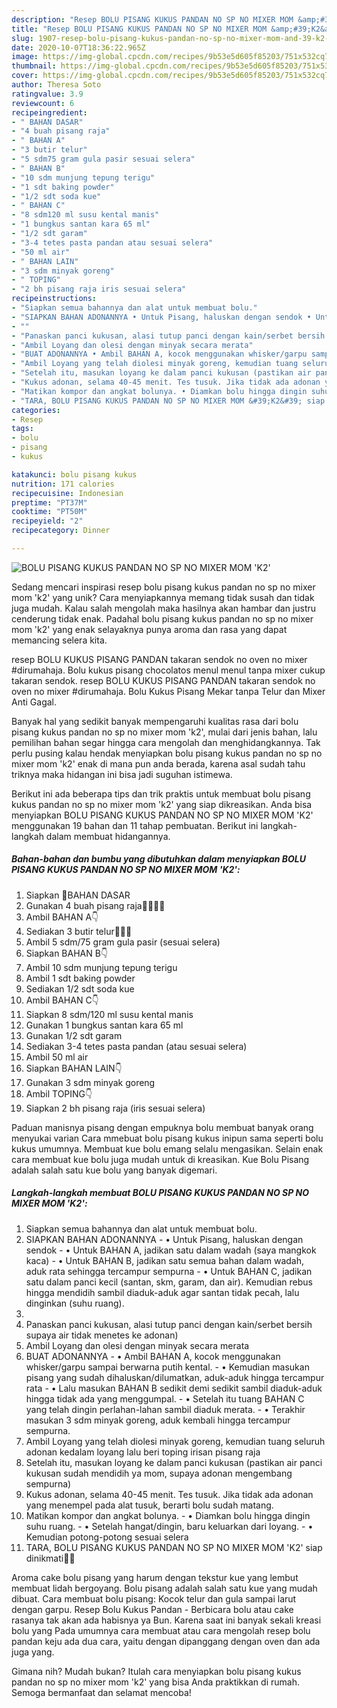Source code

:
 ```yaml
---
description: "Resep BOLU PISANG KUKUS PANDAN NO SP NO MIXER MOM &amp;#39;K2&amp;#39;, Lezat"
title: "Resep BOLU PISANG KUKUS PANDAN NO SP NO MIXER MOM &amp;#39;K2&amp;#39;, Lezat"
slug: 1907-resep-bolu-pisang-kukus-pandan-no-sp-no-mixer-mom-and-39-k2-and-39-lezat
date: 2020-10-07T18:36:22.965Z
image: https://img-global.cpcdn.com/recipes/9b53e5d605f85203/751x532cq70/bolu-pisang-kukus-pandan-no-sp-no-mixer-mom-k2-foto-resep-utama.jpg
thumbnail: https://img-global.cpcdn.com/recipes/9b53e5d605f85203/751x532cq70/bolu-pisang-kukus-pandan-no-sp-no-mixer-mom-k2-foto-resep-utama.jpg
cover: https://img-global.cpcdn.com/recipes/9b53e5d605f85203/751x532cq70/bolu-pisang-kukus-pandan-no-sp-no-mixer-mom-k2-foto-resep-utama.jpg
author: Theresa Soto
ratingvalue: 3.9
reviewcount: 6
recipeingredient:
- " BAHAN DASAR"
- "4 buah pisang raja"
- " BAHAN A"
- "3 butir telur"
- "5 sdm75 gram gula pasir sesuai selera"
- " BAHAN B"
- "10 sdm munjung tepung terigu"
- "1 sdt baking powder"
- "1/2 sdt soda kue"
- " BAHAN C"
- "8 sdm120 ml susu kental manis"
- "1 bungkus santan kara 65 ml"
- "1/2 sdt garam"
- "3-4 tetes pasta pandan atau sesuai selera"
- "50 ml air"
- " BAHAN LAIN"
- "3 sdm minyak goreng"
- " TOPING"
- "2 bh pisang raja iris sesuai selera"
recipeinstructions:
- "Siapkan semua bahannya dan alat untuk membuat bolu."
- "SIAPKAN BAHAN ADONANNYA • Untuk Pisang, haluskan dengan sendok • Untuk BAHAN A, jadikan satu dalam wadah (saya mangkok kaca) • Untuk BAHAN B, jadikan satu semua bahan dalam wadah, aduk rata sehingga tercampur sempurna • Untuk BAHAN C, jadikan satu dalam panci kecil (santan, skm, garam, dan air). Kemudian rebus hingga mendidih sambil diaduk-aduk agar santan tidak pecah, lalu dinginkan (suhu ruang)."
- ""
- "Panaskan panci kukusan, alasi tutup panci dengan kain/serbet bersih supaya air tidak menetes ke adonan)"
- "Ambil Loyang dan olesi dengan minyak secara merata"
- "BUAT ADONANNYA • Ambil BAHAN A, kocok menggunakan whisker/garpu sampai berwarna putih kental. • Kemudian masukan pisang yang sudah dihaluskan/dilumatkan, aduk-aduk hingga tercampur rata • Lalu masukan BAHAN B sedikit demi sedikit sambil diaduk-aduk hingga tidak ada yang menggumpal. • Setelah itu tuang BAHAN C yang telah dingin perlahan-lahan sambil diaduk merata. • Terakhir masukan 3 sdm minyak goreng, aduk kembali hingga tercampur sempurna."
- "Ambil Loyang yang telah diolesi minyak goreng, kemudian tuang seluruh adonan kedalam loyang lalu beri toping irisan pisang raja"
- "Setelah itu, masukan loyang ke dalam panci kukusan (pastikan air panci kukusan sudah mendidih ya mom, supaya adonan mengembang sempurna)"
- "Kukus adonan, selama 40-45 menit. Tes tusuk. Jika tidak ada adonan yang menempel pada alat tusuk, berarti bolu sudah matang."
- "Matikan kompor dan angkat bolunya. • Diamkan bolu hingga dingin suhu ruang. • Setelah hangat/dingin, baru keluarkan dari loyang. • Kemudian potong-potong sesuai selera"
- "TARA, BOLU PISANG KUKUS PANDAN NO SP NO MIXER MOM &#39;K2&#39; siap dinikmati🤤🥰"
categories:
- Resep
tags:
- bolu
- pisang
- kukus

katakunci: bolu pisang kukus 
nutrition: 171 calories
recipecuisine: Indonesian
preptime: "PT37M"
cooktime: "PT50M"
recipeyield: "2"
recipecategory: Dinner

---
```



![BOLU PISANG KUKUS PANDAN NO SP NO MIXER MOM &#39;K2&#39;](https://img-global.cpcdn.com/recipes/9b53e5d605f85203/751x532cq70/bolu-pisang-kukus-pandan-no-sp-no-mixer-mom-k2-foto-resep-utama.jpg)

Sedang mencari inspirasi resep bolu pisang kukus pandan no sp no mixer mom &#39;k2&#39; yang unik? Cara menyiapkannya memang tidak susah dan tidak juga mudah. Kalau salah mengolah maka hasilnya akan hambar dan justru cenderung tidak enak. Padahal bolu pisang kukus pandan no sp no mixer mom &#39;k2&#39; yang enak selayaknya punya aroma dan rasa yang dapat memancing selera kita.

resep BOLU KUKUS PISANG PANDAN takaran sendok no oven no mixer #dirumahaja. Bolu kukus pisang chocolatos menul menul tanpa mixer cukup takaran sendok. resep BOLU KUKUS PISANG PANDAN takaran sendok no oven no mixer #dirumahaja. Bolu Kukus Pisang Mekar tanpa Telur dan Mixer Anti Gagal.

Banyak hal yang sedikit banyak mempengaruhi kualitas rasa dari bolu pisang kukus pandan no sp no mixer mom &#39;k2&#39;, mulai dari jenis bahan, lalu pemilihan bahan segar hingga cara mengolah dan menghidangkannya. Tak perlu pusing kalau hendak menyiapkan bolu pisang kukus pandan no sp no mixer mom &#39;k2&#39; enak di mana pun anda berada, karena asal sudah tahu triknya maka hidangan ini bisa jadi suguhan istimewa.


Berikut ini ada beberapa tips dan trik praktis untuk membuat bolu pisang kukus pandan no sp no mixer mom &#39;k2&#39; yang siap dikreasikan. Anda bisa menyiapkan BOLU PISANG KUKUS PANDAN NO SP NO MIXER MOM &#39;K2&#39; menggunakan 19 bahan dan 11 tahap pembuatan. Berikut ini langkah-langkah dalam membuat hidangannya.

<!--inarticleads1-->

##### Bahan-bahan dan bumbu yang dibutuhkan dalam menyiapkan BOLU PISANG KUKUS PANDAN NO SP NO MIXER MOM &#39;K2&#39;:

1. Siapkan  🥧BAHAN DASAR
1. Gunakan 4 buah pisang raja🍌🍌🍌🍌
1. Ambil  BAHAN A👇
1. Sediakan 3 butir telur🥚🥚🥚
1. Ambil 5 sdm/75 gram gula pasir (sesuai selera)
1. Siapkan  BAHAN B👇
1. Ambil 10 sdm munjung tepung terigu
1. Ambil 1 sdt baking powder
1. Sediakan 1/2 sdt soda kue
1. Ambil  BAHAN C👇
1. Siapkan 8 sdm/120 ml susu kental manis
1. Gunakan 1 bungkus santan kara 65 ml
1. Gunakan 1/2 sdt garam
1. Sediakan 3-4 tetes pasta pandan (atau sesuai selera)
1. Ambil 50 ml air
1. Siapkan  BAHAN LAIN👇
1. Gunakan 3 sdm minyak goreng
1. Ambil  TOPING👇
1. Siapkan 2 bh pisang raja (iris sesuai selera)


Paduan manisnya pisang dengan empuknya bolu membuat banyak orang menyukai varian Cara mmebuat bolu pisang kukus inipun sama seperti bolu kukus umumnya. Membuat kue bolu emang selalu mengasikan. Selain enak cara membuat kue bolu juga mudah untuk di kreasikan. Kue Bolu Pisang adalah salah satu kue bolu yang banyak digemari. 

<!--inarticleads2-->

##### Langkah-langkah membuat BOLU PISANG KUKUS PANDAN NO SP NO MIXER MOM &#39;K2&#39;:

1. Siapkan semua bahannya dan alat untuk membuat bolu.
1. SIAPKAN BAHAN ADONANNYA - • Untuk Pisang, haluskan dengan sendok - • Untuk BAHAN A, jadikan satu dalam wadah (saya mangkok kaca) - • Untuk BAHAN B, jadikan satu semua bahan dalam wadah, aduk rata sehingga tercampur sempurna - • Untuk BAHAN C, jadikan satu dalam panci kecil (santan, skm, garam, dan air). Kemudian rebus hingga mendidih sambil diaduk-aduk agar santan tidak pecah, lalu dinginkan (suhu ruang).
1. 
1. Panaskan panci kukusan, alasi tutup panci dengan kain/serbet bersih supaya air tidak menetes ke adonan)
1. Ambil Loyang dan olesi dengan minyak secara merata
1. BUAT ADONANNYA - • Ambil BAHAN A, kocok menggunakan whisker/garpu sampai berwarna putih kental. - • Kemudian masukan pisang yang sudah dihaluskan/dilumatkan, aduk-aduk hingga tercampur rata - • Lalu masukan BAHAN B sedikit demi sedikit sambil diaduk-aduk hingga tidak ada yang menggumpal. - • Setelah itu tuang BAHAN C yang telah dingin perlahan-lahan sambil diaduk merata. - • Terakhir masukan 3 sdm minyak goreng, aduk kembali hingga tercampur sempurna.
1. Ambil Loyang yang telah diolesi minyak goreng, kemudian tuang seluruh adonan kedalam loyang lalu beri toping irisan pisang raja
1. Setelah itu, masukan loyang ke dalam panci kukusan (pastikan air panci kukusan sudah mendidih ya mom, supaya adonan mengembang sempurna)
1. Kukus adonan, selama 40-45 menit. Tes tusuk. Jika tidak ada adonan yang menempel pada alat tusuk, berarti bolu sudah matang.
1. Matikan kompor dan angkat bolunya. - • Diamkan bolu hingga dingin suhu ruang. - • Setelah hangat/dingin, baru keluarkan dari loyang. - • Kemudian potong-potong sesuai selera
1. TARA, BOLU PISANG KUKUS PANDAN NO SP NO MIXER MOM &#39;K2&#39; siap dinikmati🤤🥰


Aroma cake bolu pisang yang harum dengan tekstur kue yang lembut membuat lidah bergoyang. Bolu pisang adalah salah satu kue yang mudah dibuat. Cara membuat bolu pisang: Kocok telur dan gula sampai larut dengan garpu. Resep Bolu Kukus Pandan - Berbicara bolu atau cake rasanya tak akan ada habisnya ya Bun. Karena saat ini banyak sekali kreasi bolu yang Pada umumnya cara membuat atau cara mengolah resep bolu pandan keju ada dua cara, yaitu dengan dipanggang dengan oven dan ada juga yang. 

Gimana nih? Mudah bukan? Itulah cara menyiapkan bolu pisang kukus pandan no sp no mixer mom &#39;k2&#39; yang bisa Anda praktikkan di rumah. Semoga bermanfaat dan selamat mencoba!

---

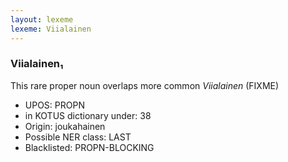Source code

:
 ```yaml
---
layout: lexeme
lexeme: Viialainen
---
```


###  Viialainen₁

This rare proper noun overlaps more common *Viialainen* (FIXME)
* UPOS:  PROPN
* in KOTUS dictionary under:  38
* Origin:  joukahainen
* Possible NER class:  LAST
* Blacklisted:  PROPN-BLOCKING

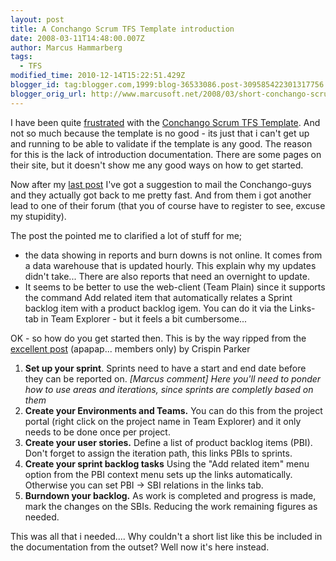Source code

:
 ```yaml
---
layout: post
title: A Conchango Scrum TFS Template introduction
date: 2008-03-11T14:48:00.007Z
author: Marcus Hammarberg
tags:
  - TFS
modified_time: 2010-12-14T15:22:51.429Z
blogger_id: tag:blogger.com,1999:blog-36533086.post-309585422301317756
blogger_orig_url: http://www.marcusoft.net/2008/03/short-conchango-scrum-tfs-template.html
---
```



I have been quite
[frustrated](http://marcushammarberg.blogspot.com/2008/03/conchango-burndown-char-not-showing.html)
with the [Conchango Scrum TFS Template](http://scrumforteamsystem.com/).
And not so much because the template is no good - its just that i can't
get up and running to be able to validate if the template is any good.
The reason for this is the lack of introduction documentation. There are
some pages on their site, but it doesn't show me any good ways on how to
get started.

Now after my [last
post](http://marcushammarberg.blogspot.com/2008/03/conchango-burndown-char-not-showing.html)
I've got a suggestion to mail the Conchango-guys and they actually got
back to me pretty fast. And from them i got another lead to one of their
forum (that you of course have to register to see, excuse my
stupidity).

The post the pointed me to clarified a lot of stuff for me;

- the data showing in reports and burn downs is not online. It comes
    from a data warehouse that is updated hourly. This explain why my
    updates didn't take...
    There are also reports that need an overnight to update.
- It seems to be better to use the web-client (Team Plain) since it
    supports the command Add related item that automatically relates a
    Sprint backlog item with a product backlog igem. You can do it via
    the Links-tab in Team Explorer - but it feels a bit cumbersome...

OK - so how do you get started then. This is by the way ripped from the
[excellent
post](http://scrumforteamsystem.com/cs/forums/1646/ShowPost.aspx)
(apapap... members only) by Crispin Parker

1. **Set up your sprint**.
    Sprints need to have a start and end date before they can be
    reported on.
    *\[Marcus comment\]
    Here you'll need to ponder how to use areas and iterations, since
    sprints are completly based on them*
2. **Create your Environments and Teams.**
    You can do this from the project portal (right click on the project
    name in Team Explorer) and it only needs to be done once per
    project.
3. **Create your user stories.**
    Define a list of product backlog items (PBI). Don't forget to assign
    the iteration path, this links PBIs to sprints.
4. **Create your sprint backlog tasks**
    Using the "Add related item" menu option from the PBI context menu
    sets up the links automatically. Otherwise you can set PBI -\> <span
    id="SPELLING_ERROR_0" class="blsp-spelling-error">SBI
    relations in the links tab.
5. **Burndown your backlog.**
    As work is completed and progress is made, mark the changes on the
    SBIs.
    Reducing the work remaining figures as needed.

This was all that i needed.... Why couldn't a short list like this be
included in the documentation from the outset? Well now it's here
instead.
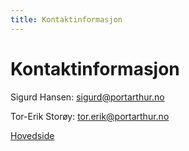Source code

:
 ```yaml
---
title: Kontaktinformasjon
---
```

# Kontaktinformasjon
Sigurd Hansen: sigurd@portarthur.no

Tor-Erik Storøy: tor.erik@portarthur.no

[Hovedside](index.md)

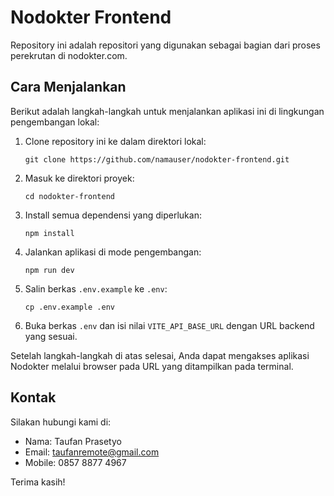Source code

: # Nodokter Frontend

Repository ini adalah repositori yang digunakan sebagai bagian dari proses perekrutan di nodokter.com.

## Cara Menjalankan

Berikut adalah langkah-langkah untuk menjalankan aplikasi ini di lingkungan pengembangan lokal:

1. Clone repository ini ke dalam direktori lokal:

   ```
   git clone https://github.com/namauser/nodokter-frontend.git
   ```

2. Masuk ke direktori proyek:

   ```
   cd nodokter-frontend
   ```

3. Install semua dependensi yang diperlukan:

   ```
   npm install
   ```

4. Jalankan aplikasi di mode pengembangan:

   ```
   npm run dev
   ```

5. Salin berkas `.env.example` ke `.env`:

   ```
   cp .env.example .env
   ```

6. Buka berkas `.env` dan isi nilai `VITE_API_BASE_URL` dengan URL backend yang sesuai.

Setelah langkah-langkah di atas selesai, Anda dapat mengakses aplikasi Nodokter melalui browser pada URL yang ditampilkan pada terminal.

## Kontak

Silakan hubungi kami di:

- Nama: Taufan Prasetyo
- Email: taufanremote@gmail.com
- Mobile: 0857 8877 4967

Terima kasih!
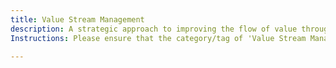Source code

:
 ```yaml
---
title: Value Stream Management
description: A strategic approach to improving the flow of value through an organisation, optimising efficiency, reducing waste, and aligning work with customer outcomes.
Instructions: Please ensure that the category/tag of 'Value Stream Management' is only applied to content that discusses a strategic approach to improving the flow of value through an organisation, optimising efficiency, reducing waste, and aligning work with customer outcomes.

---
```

--

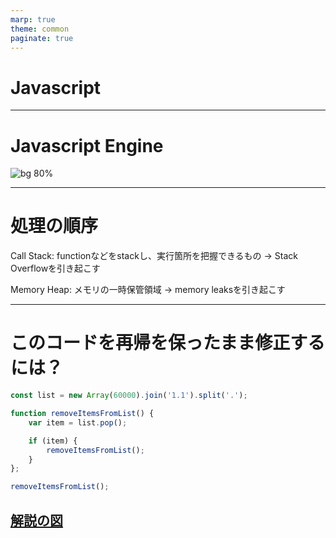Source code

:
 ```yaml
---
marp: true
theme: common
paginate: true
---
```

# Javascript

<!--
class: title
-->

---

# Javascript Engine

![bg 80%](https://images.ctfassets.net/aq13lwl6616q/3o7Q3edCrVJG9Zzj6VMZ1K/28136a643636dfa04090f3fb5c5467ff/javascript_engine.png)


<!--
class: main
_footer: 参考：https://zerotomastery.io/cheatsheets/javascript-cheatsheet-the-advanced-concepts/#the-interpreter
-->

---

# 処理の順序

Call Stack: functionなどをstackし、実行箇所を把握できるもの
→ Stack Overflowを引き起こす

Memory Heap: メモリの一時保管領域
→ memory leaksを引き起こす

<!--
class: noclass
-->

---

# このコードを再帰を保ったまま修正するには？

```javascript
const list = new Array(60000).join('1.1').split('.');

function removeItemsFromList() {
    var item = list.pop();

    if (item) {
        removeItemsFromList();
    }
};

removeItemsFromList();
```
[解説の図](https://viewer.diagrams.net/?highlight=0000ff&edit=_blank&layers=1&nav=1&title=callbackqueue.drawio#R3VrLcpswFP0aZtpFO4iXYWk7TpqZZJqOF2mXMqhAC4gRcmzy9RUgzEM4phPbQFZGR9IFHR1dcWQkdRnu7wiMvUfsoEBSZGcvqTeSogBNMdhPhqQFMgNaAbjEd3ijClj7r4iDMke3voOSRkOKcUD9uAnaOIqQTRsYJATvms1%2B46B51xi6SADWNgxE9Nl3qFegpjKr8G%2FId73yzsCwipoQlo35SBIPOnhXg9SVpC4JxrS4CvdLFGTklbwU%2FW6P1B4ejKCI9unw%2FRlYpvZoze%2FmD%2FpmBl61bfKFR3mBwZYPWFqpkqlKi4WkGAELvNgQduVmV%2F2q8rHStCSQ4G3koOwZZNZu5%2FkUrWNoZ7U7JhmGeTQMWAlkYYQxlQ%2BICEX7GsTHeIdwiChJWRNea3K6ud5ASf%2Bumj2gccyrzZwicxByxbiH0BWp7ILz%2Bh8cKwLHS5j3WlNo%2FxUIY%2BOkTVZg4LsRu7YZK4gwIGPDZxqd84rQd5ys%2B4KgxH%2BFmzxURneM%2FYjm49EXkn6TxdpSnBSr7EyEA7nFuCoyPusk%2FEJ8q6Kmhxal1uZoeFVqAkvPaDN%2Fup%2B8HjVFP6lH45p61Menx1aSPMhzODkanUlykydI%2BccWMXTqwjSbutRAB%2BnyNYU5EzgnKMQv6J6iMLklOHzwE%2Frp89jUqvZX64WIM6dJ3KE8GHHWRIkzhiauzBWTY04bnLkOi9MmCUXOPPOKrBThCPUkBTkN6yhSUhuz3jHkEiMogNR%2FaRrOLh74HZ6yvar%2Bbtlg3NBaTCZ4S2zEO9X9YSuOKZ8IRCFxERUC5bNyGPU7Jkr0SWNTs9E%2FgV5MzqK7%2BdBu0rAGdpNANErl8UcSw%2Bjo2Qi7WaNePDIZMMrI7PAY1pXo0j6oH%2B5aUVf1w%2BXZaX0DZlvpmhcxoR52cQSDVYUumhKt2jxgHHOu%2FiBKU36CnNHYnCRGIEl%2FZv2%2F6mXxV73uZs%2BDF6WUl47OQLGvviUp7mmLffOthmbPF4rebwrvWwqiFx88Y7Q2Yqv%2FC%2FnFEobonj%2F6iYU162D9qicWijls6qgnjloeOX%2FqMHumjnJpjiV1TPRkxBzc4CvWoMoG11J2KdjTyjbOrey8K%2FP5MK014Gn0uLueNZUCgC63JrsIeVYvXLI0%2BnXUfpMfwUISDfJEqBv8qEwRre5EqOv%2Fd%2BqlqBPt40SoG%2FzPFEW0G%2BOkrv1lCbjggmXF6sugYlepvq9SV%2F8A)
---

• [DESCRIPTION OF THE TASK] Please, from the material above, copy only the lines from the line with "1. Ambil 1 sdt baking powder" up to and including the line with "1. Kukus adonan, selama", exactly as written.

• [SOLUTION TO THIS EXERCISE]
1. Ambil 1 sdt baking powder
1. Sediakan 1/2 sdt soda kue
1. Ambil  BAHAN C👇
1. Siapkan 8 sdm/120 ml susu kental manis
1. Gunakan 1 bungkus santan kara 65 ml
1. Gunakan 1/2 sdt garam
1. Sediakan 3-4 tetes pasta pandan (atau sesuai selera)
1. Ambil 50 ml air
1. Siapkan  BAHAN LAIN👇
1. Gunakan 3 sdm minyak goreng
1. Ambil  TOPING👇
1. Siapkan 2 bh pisang raja (iris sesuai selera)


Paduan manisnya pisang dengan empuknya bolu membuat banyak orang menyukai varian Cara mmebuat bolu pisang kukus inipun sama seperti bolu kukus umumnya. Membuat kue bolu emang selalu mengasikan. Selain enak cara membuat kue bolu juga mudah untuk di kreasikan. Kue Bolu Pisang adalah salah satu kue bolu yang banyak digemari. 

<!--inarticleads2-->

##### Langkah-langkah membuat BOLU PISANG KUKUS PANDAN NO SP NO MIXER MOM &#39;K2&#39;:

1. Siapkan semua bahannya dan alat untuk membuat bolu.
1. SIAPKAN BAHAN ADONANNYA - • Untuk Pisang, haluskan dengan sendok - • Untuk BAHAN A, jadikan satu dalam wadah (saya mangkok kaca) - • Untuk BAHAN B, jadikan satu semua bahan dalam wadah, aduk rata sehingga tercampur sempurna - • Untuk BAHAN C, jadikan satu dalam panci kecil (santan, skm, garam, dan air). Kemudian rebus hingga mendidih sambil diaduk-aduk agar santan tidak pecah, lalu dinginkan (suhu ruang).
1. 
1. Panaskan panci kukusan, alasi tutup panci dengan kain/serbet bersih supaya air tidak menetes ke adonan)
1. Ambil Loyang dan olesi dengan minyak secara merata
1. BUAT ADONANNYA - • Ambil BAHAN A, kocok menggunakan whisker/garpu sampai berwarna putih kental. - • Kemudian masukan pisang yang sudah dihaluskan/dilumatkan, aduk-aduk hingga tercampur rata - • Lalu masukan BAHAN B sedikit demi sedikit sambil diaduk-aduk hingga tidak ada yang menggumpal. - • Setelah itu tuang BAHAN C yang telah dingin perlahan-lahan sambil diaduk merata. - • Terakhir masukan 3 sdm minyak goreng, aduk kembali hingga tercampur sempurna.
1. Ambil Loyang yang telah diolesi minyak goreng, kemudian tuang seluruh adonan kedalam loyang lalu beri toping irisan pisang raja
1. Setelah itu, masukan loyang ke dalam panci kukusan (pastikan air panci kukusan sudah mendidih ya mom, supaya adonan mengembang sempurna)
1. Kukus adonan, selama 40-45 menit. Tes tusuk. Jika tidak ada adonan yang menempel pada alat tusuk, berarti bolu sudah matang.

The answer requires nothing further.